Among other "jewels", Clean Feed also made available a CD by the Spectrum String Trio, a team that joins the sounds of Carlos “Zíngaro”, Dominique Regef and Wilbert DeJoode.
Portuguese violinist Carlos “Zíngaro” is committed to reinventing chamber music through improvisation. Consider some of his past collaborations – in duo with Joelle Léandre, Dominique Pifarely, Peggy Lee, Peter Kowald, Derek Bailey, and Dominic Duval; in trio with Tom Cora and percussionist Roger Turner, Fred Lonberg-Holm and electronics explorer Lou Mallozzi, and with Hans Reichel and clarinetist Rudiger Carl; or in quartet with Elliott Sharp, Tomas Ulrich and Ken Filiano. He is specially interested in the string group format and in collectives with a solid string presence. In the 2007 Vision Festival, in New York, he was one of the violinists, along with Billy Bang, Mark Feldman, and Dave Soldier, paying a tribute to Leroy Jenkins.
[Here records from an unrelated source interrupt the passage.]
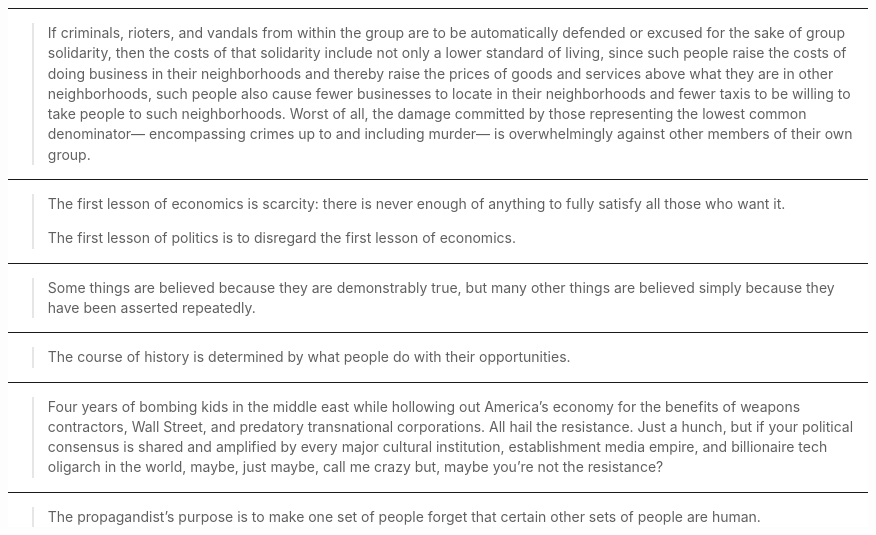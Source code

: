 </Blockquote>

---

<Blockquote author="Thomas Sowell" source="Intellectuals and Race, Pos. 2144">

If criminals, rioters, and vandals from within the group are to be automatically defended or excused for the sake of group solidarity, then the costs of that solidarity include not only a lower standard of living, since such people raise the costs of doing business in their neighborhoods and thereby raise the prices of goods and services above what they are in other neighborhoods, such people also cause fewer businesses to locate in their neighborhoods and fewer taxis to be willing to take people to such neighborhoods. Worst of all, the damage committed by those representing the lowest common denominator— encompassing crimes up to and including murder— is overwhelmingly against other members of their own group.

</Blockquote>

---

<Blockquote author="Thomas Sowell">

The first lesson of economics is scarcity: there is never enough of anything to fully satisfy all those who want it.

The first lesson of politics is to disregard the first lesson of economics.

</Blockquote>

---

<Blockquote author="Thomas Sowell">

Some things are believed because they are demonstrably true, but many other things are believed simply because they have been asserted repeatedly.

</Blockquote>

---

<Blockquote author="Thomas Sowell">

The course of history is determined by what people do with their opportunities.

</Blockquote>

---

<Blockquote author="Paul Joseph Watson" source="AMERICA 2021, 6:06" sourceUrl="https://youtu.be/p1kUN0MyMHw">

Four years of bombing kids in the middle east while hollowing out America’s economy for the benefits of weapons contractors, Wall Street, and predatory transnational corporations. All hail the resistance. Just a hunch, but if your political consensus is shared and amplified by every major cultural institution, establishment media empire, and billionaire tech oligarch in the world, maybe, just maybe, call me crazy but, maybe you’re not the resistance?

</Blockquote>

---

<Blockquote author="Aldous Huxley">

The propagandist’s purpose is to make one set of people forget that certain other sets of people are human.

</Blockquote>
In the Spectrum String Trio, we find him in the company of the French hurdy-gurdy player Domique Regeff and the Dutch contrabassist Wilbert DeJoode. This music is somewhere between the worlds of avant-jazz and contemporary classical music, with reminiscences of folk troubadour songs; after all, the hurdy-gurdy has medieval origins. "Zíngaro"’s sound world is an original one, coming from on one side, Paganini, Shostakovich, and Bartok, and on the other, Stuff Smith, Leroy Jenkins and, Ornette Coleman, whose “bad” violin playing constitutes for "Zíngaro" an example of how to fight academic virtuosic perfectionism.